The Facts About Tourette Syndrome
Tourette syndrome (TS) is a neurodevelopmental disorder that falls on the spectrum of a group of conditions referred to as tic disorders. TS causes tics, which involve repetitive movements or unwanted sounds that can be hard to control, according to the Mayo Clinic.
The Tourette Association of America reports as many as 1 in 5 school-age children in the U.S. have tics. While experts estimate more than half a million U.S. children have a tic disorder of some type, there are currently no reliable estimates of how prevalent TS is among adults due to a lack of adequate research.
Some experts believe the lack of reliable data on TS among adults is also due, in part, to the fact the syndrome is believed to often be misdiagnosed as other conditions, such as obsessive compulsive disorder or other behavioral conditions. It's important to note tic disorders decline with age, meaning TS likely occurs in adults at significantly lower rates than in children.
Symptoms and causes of Tourette syndrome
Tics are the defining symptom of TS. They can range from mild to severe and manifest in a variety of ways. In severe cases, tics may interfere with essential activities such as communication and other daily responsibilities.
There are simple tics, which involve the repetitive, sudden and brief movements of one or two groups of muscles. And then there are complex tics that involve movements of several muscle groups in coordinated patterns. Generally, tics fall into two main groups—motor and vocal.
According to the Mayo Clinic, common simple motor tics include such things as rapid eye-blinking, head-jerking, mouth movements and shoulder-shrugging.
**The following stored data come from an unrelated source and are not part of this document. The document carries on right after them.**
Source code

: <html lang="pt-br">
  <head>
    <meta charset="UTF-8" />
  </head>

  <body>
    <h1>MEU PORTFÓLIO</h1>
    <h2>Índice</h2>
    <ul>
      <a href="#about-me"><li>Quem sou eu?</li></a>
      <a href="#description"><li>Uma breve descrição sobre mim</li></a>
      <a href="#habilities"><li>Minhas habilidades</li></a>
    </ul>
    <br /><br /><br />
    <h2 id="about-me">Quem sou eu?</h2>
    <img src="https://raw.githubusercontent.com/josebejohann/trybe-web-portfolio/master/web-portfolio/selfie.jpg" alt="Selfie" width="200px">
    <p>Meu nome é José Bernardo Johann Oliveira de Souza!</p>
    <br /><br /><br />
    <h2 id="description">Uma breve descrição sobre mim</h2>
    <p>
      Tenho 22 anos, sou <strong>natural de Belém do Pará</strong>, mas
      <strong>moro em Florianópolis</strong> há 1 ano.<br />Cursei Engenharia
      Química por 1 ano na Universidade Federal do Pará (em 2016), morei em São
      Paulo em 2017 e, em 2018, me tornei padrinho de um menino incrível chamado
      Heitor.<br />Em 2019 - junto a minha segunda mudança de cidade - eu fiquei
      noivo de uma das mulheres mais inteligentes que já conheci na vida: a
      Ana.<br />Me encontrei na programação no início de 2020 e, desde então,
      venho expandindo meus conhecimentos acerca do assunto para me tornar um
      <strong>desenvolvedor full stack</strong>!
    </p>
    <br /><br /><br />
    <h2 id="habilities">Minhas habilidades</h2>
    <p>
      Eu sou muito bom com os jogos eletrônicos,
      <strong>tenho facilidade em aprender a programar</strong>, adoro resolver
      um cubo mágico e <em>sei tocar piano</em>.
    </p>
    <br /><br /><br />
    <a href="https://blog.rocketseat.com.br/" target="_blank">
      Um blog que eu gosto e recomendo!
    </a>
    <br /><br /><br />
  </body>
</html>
Meanwhile, complex motor tics can involve obscene gesturing, touching or smelling things, stepping in specific patterns and more. Simple vocal tics often manifest as grunting, coughing or throat-clearing, while complex vocal tics can range from repeating words to blurting out vulgar words and phrases.
TS can look vastly different from person to person. The tics people with TS have can vary greatly in frequency and severity, and may change over time and have different triggers. Tics can appear as early as age 2, often reaching their peak in teenage years and improving during early adulthood.
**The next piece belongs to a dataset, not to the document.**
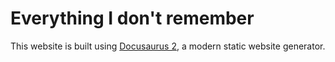 # Everything I don't remember

This website is built using [Docusaurus 2](https://docusaurus.io/), a modern static website generator.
According to the Tourette Association of America, people with TS may experience an uncomfortable sensation or urge that can be relieved by expressing a tic. And while it can be very difficult to repress a tic, it is possible to do so for some people.
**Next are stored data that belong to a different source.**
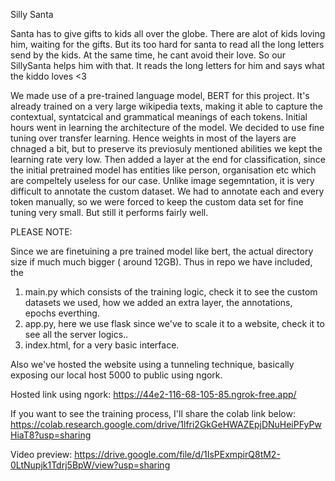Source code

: Silly Santa

Santa has to give gifts to kids all over the globe. There are alot of kids loving him, waiting for the gifts. But its too hard for santa to read all the long letters send by the kids. At the same time, he cant avoid their love. So our SillySanta helps him with that. It reads the long letters for him and says what the kiddo loves <3

We made use of a pre-trained language model, BERT for this project. It's already trained on a very large wikipedia texts, making it able to capture the contextual, syntatcical and grammatical meanings of each tokens. 
Initial hours went in learning the architecture of the model. We decided to use fine tuning over transfer learning. Hence weights in most of the layers are chnaged a bit, but to preserve its previosuly mentioned abilities we kept the learning rate very low.
Then added a layer at the end for classification, since the initial pretrained model has entities like person, organisation etc which are compeltely useless for our case. Unlike image segemntation, it is very difficult to annotate the custom dataset. We had to annotate each and every token manually, so we were forced to keep the custom data set for fine tuning very small. 
But still it performs fairly well. 

PLEASE NOTE:

Since we are finetuining a pre trained model like bert, the actual directory size if much much bigger  ( around 12GB).
Thus in repo we have included, the 
1. main.py which consists of the training logic, check it to see the custom datasets we used, how we added an extra layer, the annotations, epochs everthing.
2. app.py, here we use flask since we've to scale it to  a website, check it to see all the server logics..
3. index.html, for a very basic interface.

Also we've hosted the website using a tunneling technique, basically exposing our local host 5000 to public using ngork.

Hosted link using ngork: https://44e2-116-68-105-85.ngrok-free.app/

If you want to see the training process, I'll share the colab link below:
https://colab.research.google.com/drive/1lfri2GkGeHWAZEpjDNuHeiPFyPwHiaT8?usp=sharing

Video preview:
https://drive.google.com/file/d/1IsPExmpirQ8tM2-0LtNupjk1Tdrj5BpW/view?usp=sharing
The medical community is unsure of what exactly causes TS, though experts believe it's likely caused by a combination of genetic and environmental factors, as well as brain chemistry. Individuals with a family history of TS are likely at an increased risk of developing the syndrome, and men are three to four times more likely than women to have TS, though why is yet to be understood.
Diagnosis and treatment
As there's no test capable of determining whether someone has TS, the syndrome is diagnosed based on the history and frequency of symptoms.
Many people with TS are able to manage their tics without treatment and maintain their quality of life. Those who do seek treatment for their symptoms will likely use either medication, therapy or a combination of both.
The medication used to treat TS depends largely on the nature and severity of an individual's tics. Some medications used to treat TS work by blocking or lowering dopamine levels, while others include ADHD medications, Botox injections, antidepressants and antiseizure drugs—just to name a few. Therapeutic treatments include behavioral therapy, psychotherapy and deep brain stimulation, which targets electrical stimulation to certain parts of the brain responsible for movement.
If you have TS, and tics are reducing your quality of life, interfering with daily activities, don't hesitate to reach out to your doctor for help. Making that doctor appointment may be the first step toward finding effective treatment.